Industrial effluents, containing the most diverse chemical species, are largely responsible for water contamination. In view of the harms that can be caused to human beings and the environment, technologies for remediation are the focus of research in several areas. In this work, the activity of magnetite (Fe3O4) for adsorption of Cr (VI) was optimized by doping with Cu (II). The structures of the materials were built and studied by means of computational calculations, which allowed for a detailed analysis of their electronic properties. The effects of doping were investigated for bulks and catalyst surfaces. Theoretical studies have shown that the bulk of magnetite is more stable when Cu (II) is inserted into octahedral sites, a position that causes less effect on its organization. The Density of States (DOS) profiles showed electronic differences and pointed to an increase in the magnetization of the iron atoms after the modification. The DOS provided a band gap of 0.2 eV for the oxide in its original form, a value consistent with that found in the literature. The cleavage planes (111) and (311) were investigated regarding the thermodynamic stability from the determination of their surface energies (Esurf).
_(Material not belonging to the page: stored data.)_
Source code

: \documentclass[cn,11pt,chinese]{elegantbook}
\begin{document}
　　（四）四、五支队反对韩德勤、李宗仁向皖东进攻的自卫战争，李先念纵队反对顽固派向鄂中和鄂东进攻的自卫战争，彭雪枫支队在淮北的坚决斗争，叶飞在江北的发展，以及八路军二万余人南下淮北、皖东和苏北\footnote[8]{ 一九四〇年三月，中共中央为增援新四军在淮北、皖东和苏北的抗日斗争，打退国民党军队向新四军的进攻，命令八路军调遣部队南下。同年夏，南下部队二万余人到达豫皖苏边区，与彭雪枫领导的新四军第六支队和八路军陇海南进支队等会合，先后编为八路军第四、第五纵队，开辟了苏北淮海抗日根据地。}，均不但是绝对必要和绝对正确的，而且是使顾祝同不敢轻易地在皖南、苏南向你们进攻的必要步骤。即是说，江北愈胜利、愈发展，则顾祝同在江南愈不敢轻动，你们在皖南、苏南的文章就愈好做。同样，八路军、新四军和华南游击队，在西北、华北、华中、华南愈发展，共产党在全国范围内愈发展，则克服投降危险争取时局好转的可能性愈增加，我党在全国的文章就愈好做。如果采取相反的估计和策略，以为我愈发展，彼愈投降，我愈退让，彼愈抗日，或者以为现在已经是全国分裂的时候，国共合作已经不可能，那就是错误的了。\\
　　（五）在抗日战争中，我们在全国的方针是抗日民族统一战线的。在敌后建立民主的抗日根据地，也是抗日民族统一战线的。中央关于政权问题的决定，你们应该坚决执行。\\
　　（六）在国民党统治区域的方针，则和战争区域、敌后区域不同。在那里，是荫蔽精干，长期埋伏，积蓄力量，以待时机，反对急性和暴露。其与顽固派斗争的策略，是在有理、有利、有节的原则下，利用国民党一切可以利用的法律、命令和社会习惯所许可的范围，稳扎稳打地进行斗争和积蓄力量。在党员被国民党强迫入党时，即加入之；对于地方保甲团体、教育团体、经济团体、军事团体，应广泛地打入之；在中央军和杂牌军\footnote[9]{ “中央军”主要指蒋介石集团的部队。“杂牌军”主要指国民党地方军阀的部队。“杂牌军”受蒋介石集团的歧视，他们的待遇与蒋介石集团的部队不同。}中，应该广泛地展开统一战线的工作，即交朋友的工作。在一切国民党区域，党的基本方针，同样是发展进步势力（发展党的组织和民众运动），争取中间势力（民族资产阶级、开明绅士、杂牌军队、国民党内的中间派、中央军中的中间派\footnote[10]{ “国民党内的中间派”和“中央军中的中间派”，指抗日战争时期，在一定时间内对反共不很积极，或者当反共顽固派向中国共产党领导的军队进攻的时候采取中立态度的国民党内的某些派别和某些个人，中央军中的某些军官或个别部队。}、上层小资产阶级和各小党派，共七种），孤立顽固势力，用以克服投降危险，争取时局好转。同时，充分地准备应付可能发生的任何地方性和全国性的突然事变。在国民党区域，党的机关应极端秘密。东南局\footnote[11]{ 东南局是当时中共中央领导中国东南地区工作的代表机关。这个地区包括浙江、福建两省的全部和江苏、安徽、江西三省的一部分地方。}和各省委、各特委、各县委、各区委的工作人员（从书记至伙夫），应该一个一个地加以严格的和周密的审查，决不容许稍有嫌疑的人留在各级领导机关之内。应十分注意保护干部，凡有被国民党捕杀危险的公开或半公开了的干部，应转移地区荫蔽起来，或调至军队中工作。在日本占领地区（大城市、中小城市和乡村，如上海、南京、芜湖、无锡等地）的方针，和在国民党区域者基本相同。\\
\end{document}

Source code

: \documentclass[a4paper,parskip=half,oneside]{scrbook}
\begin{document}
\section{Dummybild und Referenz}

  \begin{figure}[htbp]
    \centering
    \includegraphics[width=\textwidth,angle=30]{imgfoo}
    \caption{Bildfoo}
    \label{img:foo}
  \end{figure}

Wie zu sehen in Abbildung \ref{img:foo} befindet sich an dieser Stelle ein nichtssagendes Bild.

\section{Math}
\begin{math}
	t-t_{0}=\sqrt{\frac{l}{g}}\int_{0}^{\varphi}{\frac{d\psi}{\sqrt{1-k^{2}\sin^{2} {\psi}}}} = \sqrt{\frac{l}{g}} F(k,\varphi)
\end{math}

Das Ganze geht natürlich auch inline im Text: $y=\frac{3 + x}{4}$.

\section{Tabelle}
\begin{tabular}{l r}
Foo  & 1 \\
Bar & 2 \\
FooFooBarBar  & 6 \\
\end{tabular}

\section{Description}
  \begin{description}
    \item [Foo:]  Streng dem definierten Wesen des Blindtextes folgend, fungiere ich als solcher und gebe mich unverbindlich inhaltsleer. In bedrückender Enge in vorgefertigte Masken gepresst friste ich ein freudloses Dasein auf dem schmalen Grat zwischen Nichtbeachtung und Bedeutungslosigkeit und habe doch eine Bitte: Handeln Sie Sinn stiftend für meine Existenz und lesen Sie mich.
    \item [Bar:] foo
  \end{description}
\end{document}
The slab (111) presented a lower Esurf value before and after doping, so it was defined for the chromate adsorption processes (CrO42-), one of the forms in which Cr (VI) is found in effluents. The Cu/Fe3O4 (111) catalyst showed a value of -1.21 eV for the adsorption energy (Eads), while the value of Eads for Fe3O4 (111) was -0.97 eV. Knowing that the mechanism depends on electrostatic molecule-surface attractions, we can infer that the better performance of the doped magnetite is related to the appearance of regions of lower electron density in its structure, which favors its interaction with the Cr anions. All simulations were performed by using the pseudopotential PAW (Projector-Augmented-Wave) implemented in the VASP program (Vienna Ab-initio Simulation Package). The set of k-points (5 x 5 x 5) was used and the method employed was DFT (Density Functional Theory) with the addition of the Hubbard parameter (DFT+U) and the Generalized Gradient Aproximation (GGA-PBE).